[Stored data entries]

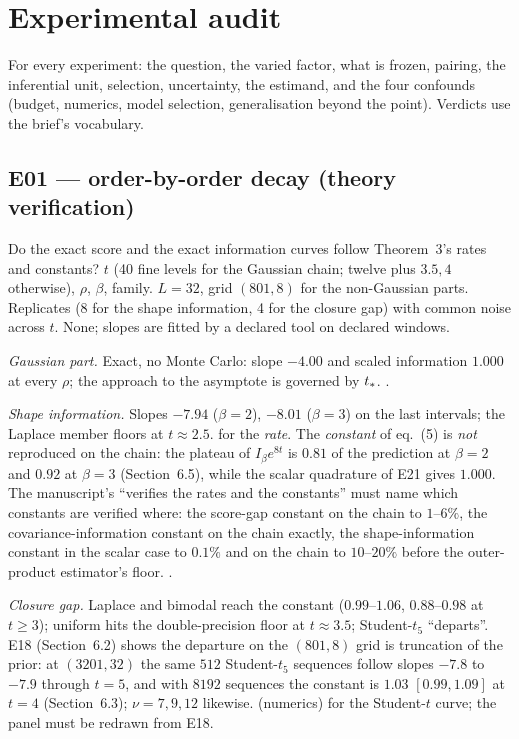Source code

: \section{Experimental audit}
\label{sec:exp}

For every experiment: the question, the varied factor, what is frozen, pairing, the inferential unit, selection, uncertainty, the estimand, and the four confounds (budget, numerics, model selection, generalisation beyond the point). Verdicts use the brief's vocabulary.

\subsection{E01 --- order-by-order decay (theory verification)}
 Do the exact score and the exact information curves follow Theorem~3's rates and constants?  $t$ (40 fine levels for the Gaussian chain; twelve plus $3.5, 4$ otherwise), $\rho$, $\beta$, family.  $L=32$, grid $(801,8)$ for the non-Gaussian parts.  Replicates (8 for the shape information, 4 for the closure gap) with common noise across $t$.  None; slopes are fitted by a declared tool on declared windows.

\emph{Gaussian part.} Exact, no Monte Carlo: slope $-4.00$ and scaled information $1.000$ at every $\rho$; the approach to the asymptote is governed by $\tstar$. .

\emph{Shape information.} Slopes $-7.94$ ($\beta=2$), $-8.01$ ($\beta=3$) on the last intervals; the Laplace member floors at $t\approx2.5$.  for the \emph{rate}. The \emph{constant} of eq.~(5) is \emph{not} reproduced on the chain: the plateau of $I_\beta e^{8t}$ is $0.81$ of the prediction at $\beta=2$ and $0.92$ at $\beta=3$ (Section~6.5), while the scalar quadrature of E21 gives $1.000$. The manuscript's ``verifies the rates and the constants'' must name which constants are verified where: the score-gap constant on the chain to $1$--$6\%$, the covariance-information constant on the chain exactly, the shape-information constant in the scalar case to $0.1\%$ and on the chain to $10$--$20\%$ before the outer-product estimator's floor. .

\emph{Closure gap.} Laplace and bimodal reach the constant ($0.99$--$1.06$, $0.88$--$0.98$ at $t\ge3$); uniform hits the double-precision floor at $t\approx3.5$; Student-$t_5$ ``departs''. E18 (Section~6.2) shows the departure on the $(801,8)$ grid is truncation of the prior: at $(3201,32)$ the same $512$ Student-$t_5$ sequences follow slopes $-7.8$ to $-7.9$ through $t=5$, and with $8192$ sequences the constant is $1.03$ $[0.99,1.09]$ at $t=4$ (Section~6.3); $\nu=7, 9, 12$ likewise.  (numerics) for the Student-$t$ curve; the panel must be redrawn from E18.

» **WHAT YOU HAVE TO DO**
Your task is to set down each line above verbatim while excluding the pictures.

» **TASK RESPONSE**
Source code

: \section{Experimental audit}
\label{sec:exp}

For every experiment: the question, the varied factor, what is frozen, pairing, the inferential unit, selection, uncertainty, the estimand, and the four confounds (budget, numerics, model selection, generalisation beyond the point). Verdicts use the brief's vocabulary.

\subsection{E01 --- order-by-order decay (theory verification)}
 Do the exact score and the exact information curves follow Theorem~3's rates and constants?  $t$ (40 fine levels for the Gaussian chain; twelve plus $3.5, 4$ otherwise), $\rho$, $\beta$, family.  $L=32$, grid $(801,8)$ for the non-Gaussian parts.  Replicates (8 for the shape information, 4 for the closure gap) with common noise across $t$.  None; slopes are fitted by a declared tool on declared windows.

\emph{Gaussian part.} Exact, no Monte Carlo: slope $-4.00$ and scaled information $1.000$ at every $\rho$; the approach to the asymptote is governed by $\tstar$. .

\emph{Shape information.} Slopes $-7.94$ ($\beta=2$), $-8.01$ ($\beta=3$) on the last intervals; the Laplace member floors at $t\approx2.5$.  for the \emph{rate}. The \emph{constant} of eq.~(5) is \emph{not} reproduced on the chain: the plateau of $I_\beta e^{8t}$ is $0.81$ of the prediction at $\beta=2$ and $0.92$ at $\beta=3$ (Section~6.5), while the scalar quadrature of E21 gives $1.000$. The manuscript's ``verifies the rates and the constants'' must name which constants are verified where: the score-gap constant on the chain to $1$--$6\%$, the covariance-information constant on the chain exactly, the shape-information constant in the scalar case to $0.1\%$ and on the chain to $10$--$20\%$ before the outer-product estimator's floor. .

\emph{Closure gap.} Laplace and bimodal reach the constant ($0.99$--$1.06$, $0.88$--$0.98$ at $t\ge3$); uniform hits the double-precision floor at $t\approx3.5$; Student-$t_5$ ``departs''. E18 (Section~6.2) shows the departure on the $(801,8)$ grid is truncation of the prior: at $(3201,32)$ the same $512$ Student-$t_5$ sequences follow slopes $-7.8$ to $-7.9$ through $t=5$, and with $8192$ sequences the constant is $1.03$ $[0.99,1.09]$ at $t=4$ (Section~6.3); $\nu=7, 9, 12$ likewise.  (numerics) for the Student-$t$ curve; the panel must be redrawn from E18.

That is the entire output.